(Saved data entries)
· · · · ·
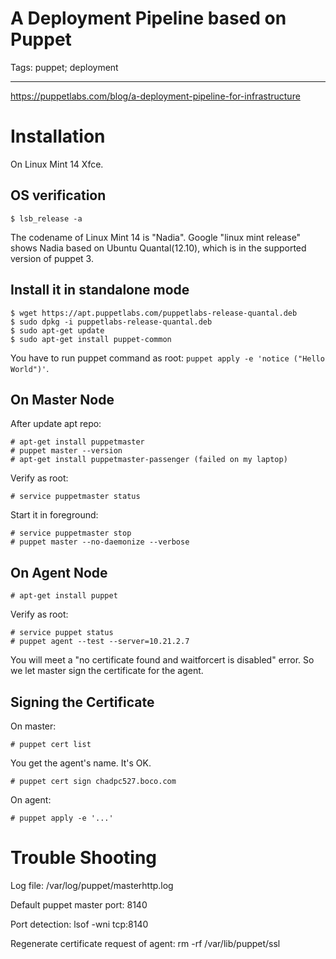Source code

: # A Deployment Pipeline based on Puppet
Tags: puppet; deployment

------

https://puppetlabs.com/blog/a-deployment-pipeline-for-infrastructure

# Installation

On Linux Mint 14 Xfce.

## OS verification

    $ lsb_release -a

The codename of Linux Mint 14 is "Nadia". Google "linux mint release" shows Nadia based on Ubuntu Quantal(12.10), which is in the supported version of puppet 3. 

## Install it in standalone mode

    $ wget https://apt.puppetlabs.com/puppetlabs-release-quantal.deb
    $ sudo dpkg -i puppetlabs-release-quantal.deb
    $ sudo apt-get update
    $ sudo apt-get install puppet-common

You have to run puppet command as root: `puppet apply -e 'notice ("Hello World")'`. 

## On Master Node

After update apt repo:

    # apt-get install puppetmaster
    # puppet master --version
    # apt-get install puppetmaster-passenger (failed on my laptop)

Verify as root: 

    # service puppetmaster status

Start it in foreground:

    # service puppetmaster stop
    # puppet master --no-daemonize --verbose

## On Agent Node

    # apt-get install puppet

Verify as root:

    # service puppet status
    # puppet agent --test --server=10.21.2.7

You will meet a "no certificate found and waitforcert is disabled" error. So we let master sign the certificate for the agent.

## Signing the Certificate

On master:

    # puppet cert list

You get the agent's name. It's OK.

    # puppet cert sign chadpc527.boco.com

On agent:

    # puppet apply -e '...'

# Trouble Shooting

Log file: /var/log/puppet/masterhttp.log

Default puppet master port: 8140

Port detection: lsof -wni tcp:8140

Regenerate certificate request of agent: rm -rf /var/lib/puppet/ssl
· · · · ·
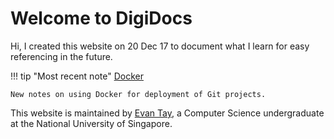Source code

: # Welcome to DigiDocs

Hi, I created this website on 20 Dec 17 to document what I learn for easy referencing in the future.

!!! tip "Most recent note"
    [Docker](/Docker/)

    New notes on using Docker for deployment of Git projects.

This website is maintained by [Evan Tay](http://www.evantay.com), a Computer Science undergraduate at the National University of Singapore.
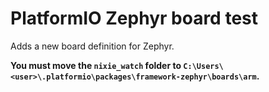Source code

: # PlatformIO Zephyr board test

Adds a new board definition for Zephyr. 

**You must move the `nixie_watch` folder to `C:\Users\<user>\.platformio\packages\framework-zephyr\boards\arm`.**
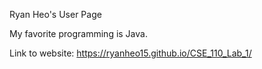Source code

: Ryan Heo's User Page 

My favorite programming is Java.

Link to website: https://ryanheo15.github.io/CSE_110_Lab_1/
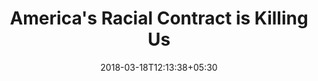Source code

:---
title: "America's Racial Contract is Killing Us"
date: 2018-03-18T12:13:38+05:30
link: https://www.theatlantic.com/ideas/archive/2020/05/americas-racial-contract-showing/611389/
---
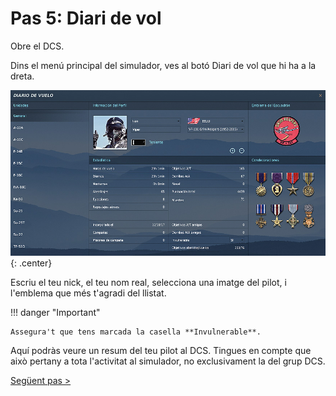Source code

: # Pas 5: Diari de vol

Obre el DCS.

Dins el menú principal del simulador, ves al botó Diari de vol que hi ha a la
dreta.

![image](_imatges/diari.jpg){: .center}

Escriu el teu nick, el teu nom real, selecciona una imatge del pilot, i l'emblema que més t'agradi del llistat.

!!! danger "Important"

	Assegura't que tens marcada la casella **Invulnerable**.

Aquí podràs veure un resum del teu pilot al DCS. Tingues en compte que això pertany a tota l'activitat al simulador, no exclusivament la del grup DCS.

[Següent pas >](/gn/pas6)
· · · · ·
### Exercise objective
Write only the number of lines in the data where the word "based" occurs.

### Output of the exercise
2